机器学习与数据科学博士生系列论坛(第五十八期)—— Estimation and Inference in Distributional Reinforcement Learning
报告人:Liangyu Zhang (PKU)
时间:2023-09-28 16:00-17:00
地点:腾讯会议 723 1564 5542
摘要:
Classical reinforcement learning relies on the 'reward hypothesis,' where the performance of a learning agent is assessed based on its expected returns. However, in many applications, it is not enough to merely consider the expected returns, because other factors such as uncertainty or risks can be crucial. To address this challenge, distributional reinforcement learning extends beyond the notion of expected returns, introducing the idea of learning the complete return distribution.

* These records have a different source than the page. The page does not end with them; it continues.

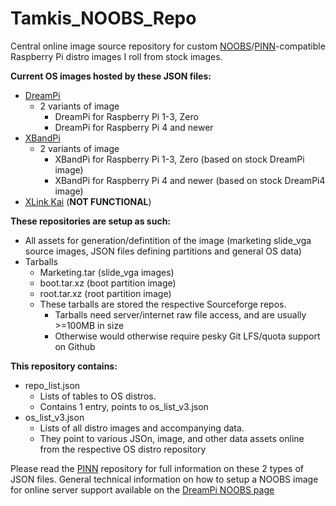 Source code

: # Tamkis_NOOBS_Repo
Central online image source repository for custom [NOOBS](https://www.raspberrypi.org/downloads/noobs/)/[PINN](https://github.com/procount/pinn)-compatible Raspberry Pi distro images I roll from stock images.
 
**Current OS images hosted by these JSON files:**
- [DreamPi](https://sourceforge.net/projects/dreampi-noobs/)
  - 2 variants of image
    - DreamPi for Raspberry Pi 1-3, Zero
	- DreamPi for Raspberry Pi 4 and newer
- [XBandPi](https://sourceforge.net/projects/xbandpi-noobs/)
  - 2 variants of image
    - XBandPi for Raspberry Pi 1-3, Zero (based on stock DreamPi image)
	- XBandPi for Raspberry Pi 4 and newer (based on stock DreamPi4 image)
- [XLink Kai](https://sourceforge.net/projects/xlink-kai-noobs/) (**NOT FUNCTIONAL**)

**These repositories are setup as such:**
- All assets for generation/defintition of the image (marketing slide_vga source images, JSON files defining partitions and general OS data)
- Tarballs
  - Marketing.tar (slide_vga images)
  - boot.tar.xz (boot partition image)
  - root.tar.xz (root partition image)
  - These tarballs are stored the respective Sourceforge repos.
     - Tarballs need server/internet raw file access, and are usually >=100MB in size
	 - Otherwise would otherwise require pesky Git LFS/quota support on Github

**This repository contains:**
- repo_list.json
  - Lists of tables to OS distros.
  - Contains 1 entry, points to os_list_v3.json
- os_list_v3.json
  - Lists of all distro images and accompanying data.
  - They point to various JSOn, image, and other data assets online from the respective OS distro repository

Please read the [PINN](https://github.com/procount/pinn) repository for full information on these 2 types of JSON files.
General technical information on how to setup a NOOBS image for online server support available on the [DreamPi NOOBS page](https://www.eaglesoftltd.com/retro/dc/dreampi-noobs)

In this talk, we discuss the topics of estimation and inference in distributional reinforcement learning. Our investigation focuses on distributional policy evaluation, aiming to estimate the distribution of the return (denoted $\eta^\pi$) attained by a given policy $\pi$. We show that a polynomial number of samples can guarantee a near-optimal estimation when the estimator $\hat\eta^\pi$ is constructed by the certainty-equivalence method. We also examine the asymptotics of $\sqrt{\hat\eta^\pi-\eta^\pi}$ and show that it converges weakly to a Gaussian random element. Based on this, we propose a unified inference procedure for a wide class of statistical functionals of $\eta^\pi$.
论坛简介:该线上论坛是由张志华教授机器学习实验室组织,每两周主办一次(除了公共假期)。论坛每次邀请一位博士生就某个前沿课题做较为系统深入的介绍,主题包括但不限于机器学习、高维统计学、运筹优化和理论计算机科学。